On September 23, 2016 I had just landed in Memphis, Tennessee, a day ahead of a college football game. I used to work in sports, so traveling on Fridays during the fall was the usual.
I remember being particularly excited for this trip because it was the first road trip of the season, and it was my first time in Memphis. I had plans of exploring Beale Street and maybe even visiting Graceland, because how can you go to Memphis and not get your fix of Elvis?
But first on the docket was some true Memphis barbecue — duh.
So, I hailed a taxi at the airport, made a quick pit stop to get checked into my hotel and unpack, and hopped in another cab to meet some colleagues at a local barbecue joint.
Shortly after, my life changed forever.
Just a few minutes into the cab ride I got a call from my cousin — let’s call her Jane. Jane and I were close as kids but had drifted a part some into adulthood. Nothing too uncommon for a huge family like ours. So, in the spirit of not being rude and taking a call in the cab, I ignored the call.
Immediately my phone rang again, so I knew something was a bit off. I answered to hear Jane’s stable, persistent voice ask if I had talked to anyone in the family yet that day.
I hadn’t.
Jane immediately broke into tears, sobbing, and my heart sank knowing something catastrophic had happened. “I’m so sorry to have to be the one to tell you this, but John (another pseudonym) committed suicide this afternoon.”
Speechless.
For the first time in my life, I literally did not know what to say. All that would come out of my mouth was, “What?”

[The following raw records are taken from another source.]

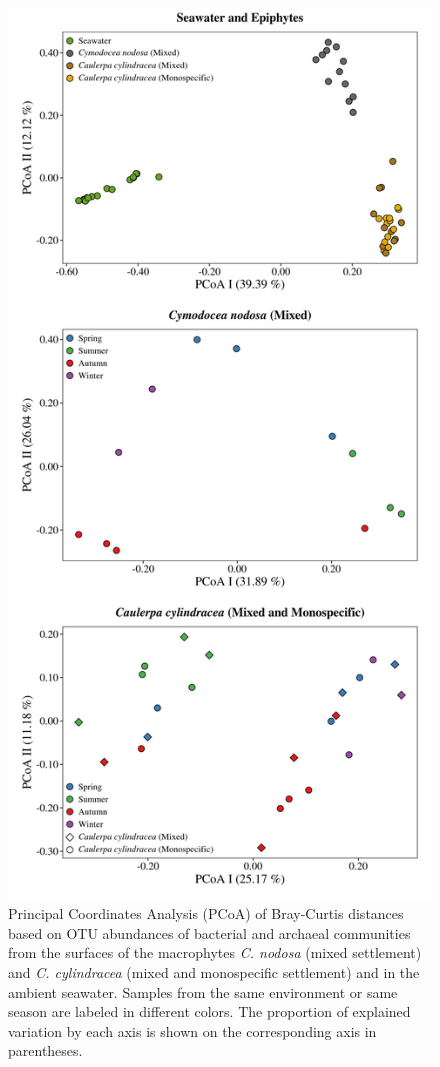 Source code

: \documentclass[12pt,]{article}
\begin{document}
\begin{figure}[H]

{\centering \includegraphics[width=0.55\linewidth]{../results/figures/pcoa_figure} 

}

\caption{Principal Coordinates Analysis (PCoA) of Bray-Curtis distances based on OTU abundances of bacterial and archaeal communities from the surfaces of the macrophytes \textit{C. nodosa} (mixed settlement) and \textit{C. cylindracea} (mixed and monospecific settlement) and in the ambient seawater. Samples from the same environment or same season are labeled in different colors. The proportion of explained variation by each axis is shown on the corresponding axis in parentheses.\label{pcoa}}\label{fig:unnamed-chunk-3}
\end{figure}
\end{document}
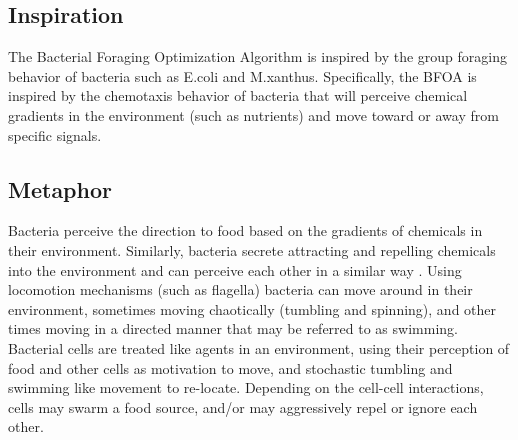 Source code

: \subsection{Inspiration}
The Bacterial Foraging Optimization Algorithm is inspired by the group foraging behavior of bacteria such as E.coli and M.xanthus.
Specifically, the BFOA is inspired by the chemotaxis behavior of bacteria that will perceive chemical gradients in the environment (such as nutrients) and move toward or away from specific signals.

\subsection{Metaphor}
Bacteria perceive the direction to food based on the gradients of chemicals in their environment. Similarly, bacteria secrete attracting and repelling chemicals into the environment and can perceive each other in a similar way . Using locomotion mechanisms (such as flagella) bacteria can move around in their environment, sometimes moving chaotically (tumbling and spinning), and other times moving in a directed manner that may be referred to as swimming. Bacterial cells are treated like agents in an environment, using their perception of food and other cells as motivation to move, and stochastic tumbling and swimming like movement to re-locate. Depending on the cell-cell interactions, cells may swarm a food source, and/or may aggressively repel or ignore each other.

A marine combat veteran, John was one of our many cousins, but one that we were close with growing up. He suffered from PTSD after numerous tours of duty in the Middle East, and was never able to find the help he truly needed in order to battle the demons he faced on a daily basis after his enlistment ended.
I have seven aunts and uncles, and more than 25 cousins in my family. But there was a core five of us that are within just a few years of each other. Our families lived within blocks of one another in small town X, so throughout our childhood years, we were all incredibly close.

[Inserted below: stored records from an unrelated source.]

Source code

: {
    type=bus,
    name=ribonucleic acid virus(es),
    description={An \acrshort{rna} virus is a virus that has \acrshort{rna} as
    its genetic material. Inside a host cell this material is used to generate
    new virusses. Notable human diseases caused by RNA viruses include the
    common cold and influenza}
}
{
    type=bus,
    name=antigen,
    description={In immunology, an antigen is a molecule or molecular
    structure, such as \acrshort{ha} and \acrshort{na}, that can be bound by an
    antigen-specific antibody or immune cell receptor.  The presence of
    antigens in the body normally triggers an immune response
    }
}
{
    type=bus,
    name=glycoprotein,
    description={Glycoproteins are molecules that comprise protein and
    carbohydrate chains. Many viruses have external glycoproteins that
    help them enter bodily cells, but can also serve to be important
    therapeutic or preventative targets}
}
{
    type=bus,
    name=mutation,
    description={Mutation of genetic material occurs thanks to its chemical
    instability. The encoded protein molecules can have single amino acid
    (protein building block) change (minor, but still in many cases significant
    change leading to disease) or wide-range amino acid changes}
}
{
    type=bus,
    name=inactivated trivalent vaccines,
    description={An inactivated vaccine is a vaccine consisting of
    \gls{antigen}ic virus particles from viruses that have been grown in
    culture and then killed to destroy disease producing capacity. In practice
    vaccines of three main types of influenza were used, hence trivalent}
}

I lived a block away from John my senior year of high school, and I remember tossing a football back and forth in the middle of the street when he told me he was enlisting in the Marines.
It’s funny how these memories are so vivid today, despite this day in the street happening more than a decade ago.
Anyway, back on track.
Stunned, I hung up with Jane in the cab and continued to dinner with colleagues. I arrived about 20 minutes early and immediately called my friend X, because I didn’t know what else to do — I needed to talk with somebody and I wouldn’t have been able to handle talking to family being more than 600 miles away from home.
Looking back, this is what made me realize how important it is to have people or outlets available to just listen.
After dinner I went back to my hotel room and just sat there alone. Between the thoughts and the tears there were more conversations with friends who were available to listen.
Saturday, it was game day. But after the game, it was more of the same. I couldn’t have been more thankful to have friends and then finally family available to just talk to about the situation.
I flew home first thing Sunday morning to be with my family and the grieving process fully began.
I know my story isn’t quite the same as all of the other stories that are being shared here. I’ve been incredibly luck to not have had to face the demons and hardships like so many others. But I truly do know the value of being there to listen.
Mental health issues run deep in my family, even aside from John. So, after John lost his battle to PTSD, I made a commitment to always be there for others as an ear — as an outlet.
I am incredibly excited about this project that has been started, and I am honored to be just a tiny part of it. So, please, please share your anonymous story if you are ready. There are plenty of people and outlets available to be there for you and listen.